>>>>>

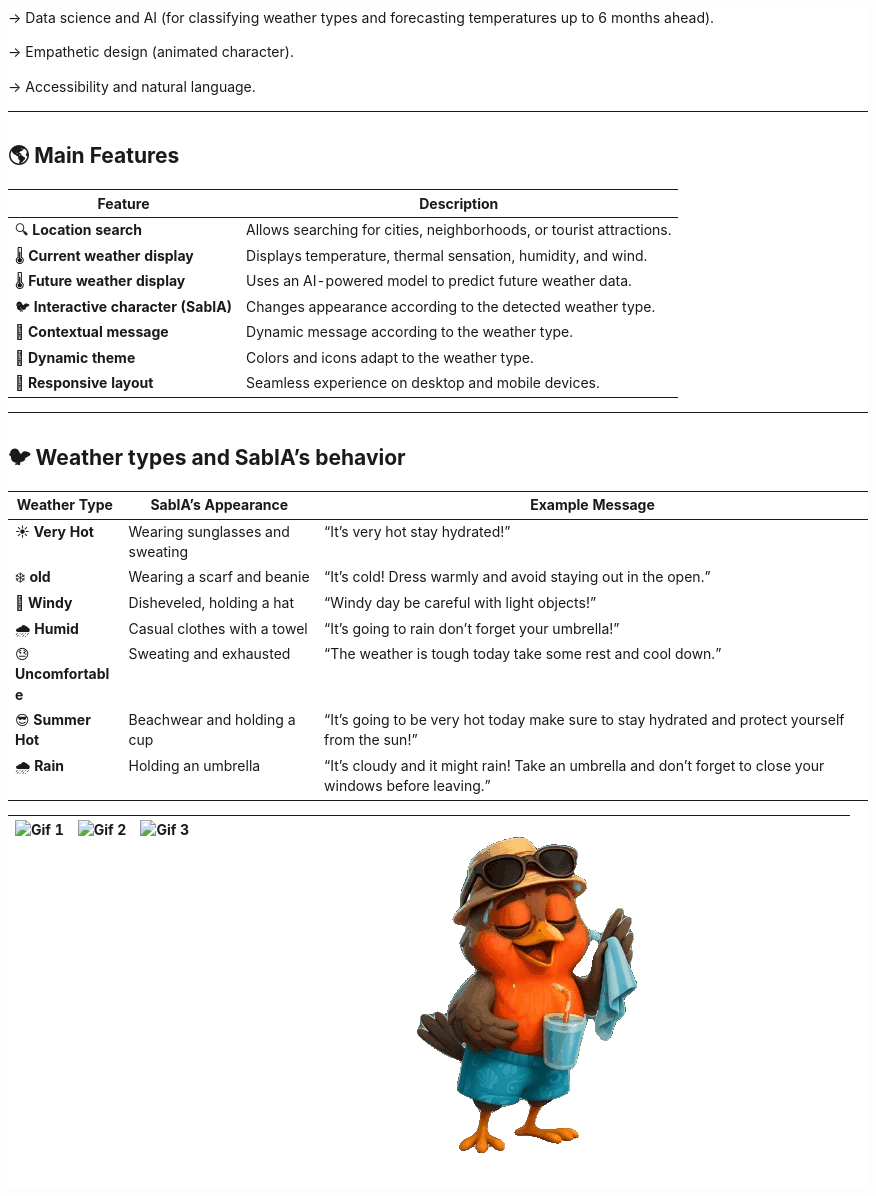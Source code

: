 → Data science and AI (for classifying weather types and forecasting temperatures up to 6 months ahead).

→ Empathetic design (animated character).

→ Accessibility and natural language.

---

## 🌎 Main Features

| Feature                          | Description                                                                 |
|---------------------------------|----------------------------------------------------------------------------|
| 🔍 **Location search**       | Allows searching for cities, neighborhoods, or tourist attractions.                  |
| 🌡️ **Current weather display**   | Displays temperature, thermal sensation, humidity, and wind.                    |
| 🌡️ **Future weather display**   | Uses an AI-powered model to predict future weather data. |
| 🐦 **Interactive character (SabIA)** | Changes appearance according to the detected weather type.                    |
| 💬 **Contextual message**       | Dynamic message according to the weather type.            |
| 🎨 **Dynamic theme**             | Colors and icons adapt to the weather type.                          |
| 📱 **Responsive layout**         | Seamless experience on desktop and mobile devices.                       |

---

## 🐦 Weather types and SabIA’s behavior

| Weather Type       | SabIA’s Appearance                         | Example Message                                    |
|----------------------|---------------------------------------------|--------------------------------------------------------|
| ☀️ **Very Hot**       | Wearing sunglasses and sweating | “It’s very hot stay hydrated!”            |
| ❄️ **old**      |Wearing a scarf and beanie                       |“It’s cold! Dress warmly and avoid staying out in the open.”    |
| 💨 **Windy**     | Disheveled, holding a hat           | “Windy day  be careful with light objects!”               |
| 🌧️ **Humid**       | Casual clothes with a towel                  | “It’s going to rain don’t forget your umbrella!”              |
| 😓 **Uncomfortable** | Sweating and exhausted                       | “The weather is tough today take some rest and cool down.”    |
| 😎 **Summer Hot** | Beachwear and holding a cup                      | “It’s going to be very hot today make sure to stay hydrated and protect yourself from the sun!”   |
| 🌧️ **Rain** | Holding an umbrella                        | “It’s cloudy and it might rain! Take an umbrella and don’t forget to close your windows before leaving.”   |

 | ![Gif 1](./frontend/img/gifs/bird-cold.gif) | ![Gif 2](./frontend/img/gifs/bird-humid.gif) | ![Gif 3](./frontend/img/gifs/bird-rain.gif) | ![Gif 4](./frontend/img/gifs/bird-summer-heat.gif) |
|----------------------------------------|----------------------------------------|----------------------------------------|----------------------------------------|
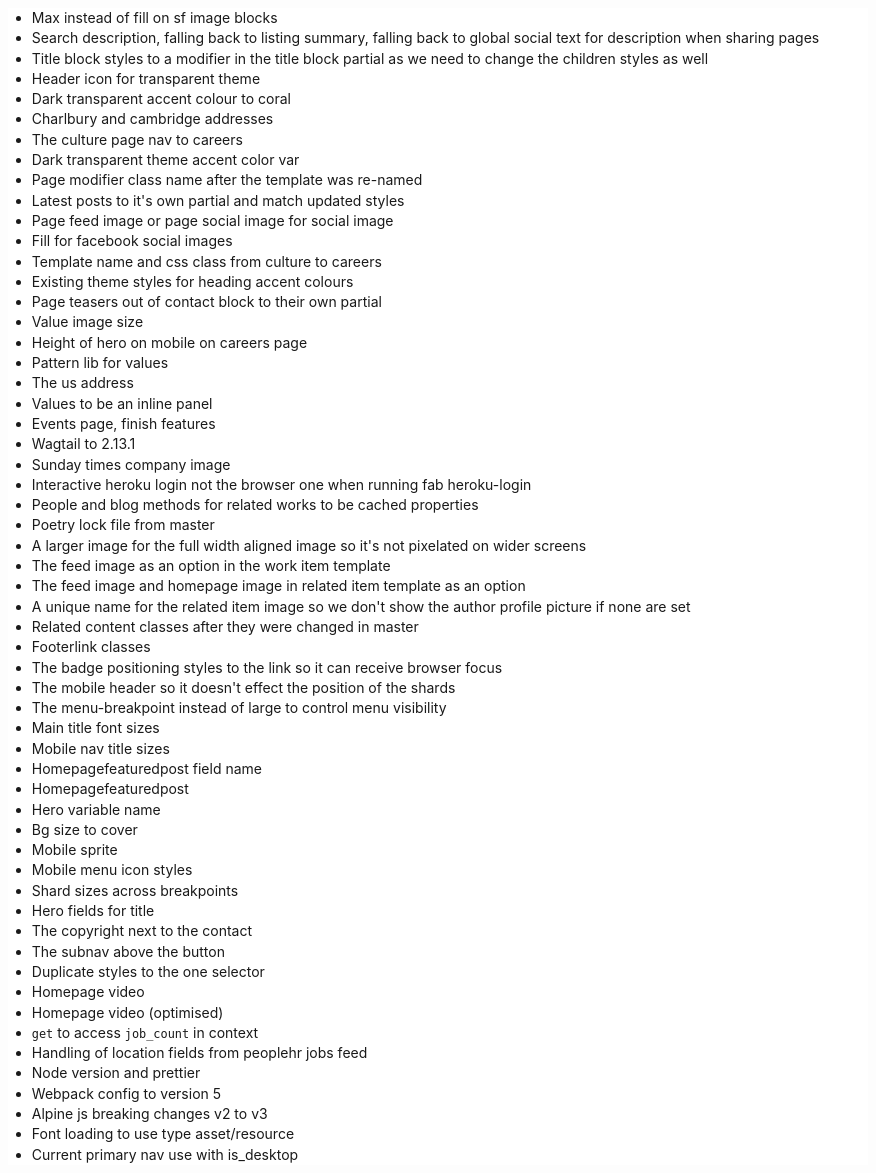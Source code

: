 * Max instead of fill on sf image blocks
* Search description, falling back to listing summary, falling back to global social text for description when sharing pages
* Title block styles to a modifier in the title block partial as we need to change the children styles as well
* Header icon for transparent theme
* Dark transparent accent colour to coral
* Charlbury and cambridge addresses
* The culture page nav to careers
* Dark transparent theme accent color var
* Page modifier class name after the template was re-named
* Latest posts to it's own partial and match updated styles
* Page feed image or page social image for social image
* Fill for facebook social images
* Template name and css class from culture to careers
* Existing theme styles for heading accent colours
* Page teasers out of contact block to their own partial
* Value image size
* Height of hero on mobile on careers page
* Pattern lib for values
* The us address
* Values to be an inline panel
* Events page, finish features
* Wagtail to 2.13.1
* Sunday times company image
* Interactive heroku login not the browser one when running fab heroku-login
* People and blog methods for related works to be cached properties
* Poetry lock file from master
* A larger image for the full width aligned image so it's not pixelated on wider screens
* The feed image as an option in the work item template
* The feed image and homepage image in related item template as an option
* A unique name for the related item image so we don't show the author profile picture if none are set
* Related content classes after they were changed in master
* Footerlink classes
* The badge positioning styles to the link so it can receive browser focus
* The mobile header so it doesn't effect the position of the shards
* The menu-breakpoint instead of large to control menu visibility
* Main title font sizes
* Mobile nav title sizes
* Homepagefeaturedpost field name
* Homepagefeaturedpost
* Hero variable name
* Bg size to cover
* Mobile sprite
* Mobile menu icon styles
* Shard sizes across breakpoints
* Hero fields for title
* The copyright next to the contact
* The subnav above the button
* Duplicate styles to the one selector
* Homepage video
* Homepage video (optimised)
* `get` to access `job_count` in context
* Handling of location fields from peoplehr jobs feed
* Node version and prettier
* Webpack config to version 5
* Alpine js breaking changes v2 to v3
* Font loading to use type asset/resource
* Current primary nav use with is_desktop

<<<<<

DIRECTIONS - The result consists of the line with "to the contact" through the last line of the entries above, repeated exactly and with nothing else.

RESPONSE TO THE TASK -
* The copyright next to the contact
* The subnav above the button
* Duplicate styles to the one selector
* Homepage video
* Homepage video (optimised)
* `get` to access `job_count` in context
* Handling of location fields from peoplehr jobs feed
* Node version and prettier
* Webpack config to version 5
* Alpine js breaking changes v2 to v3
* Font loading to use type asset/resource
* Current primary nav use with is_desktop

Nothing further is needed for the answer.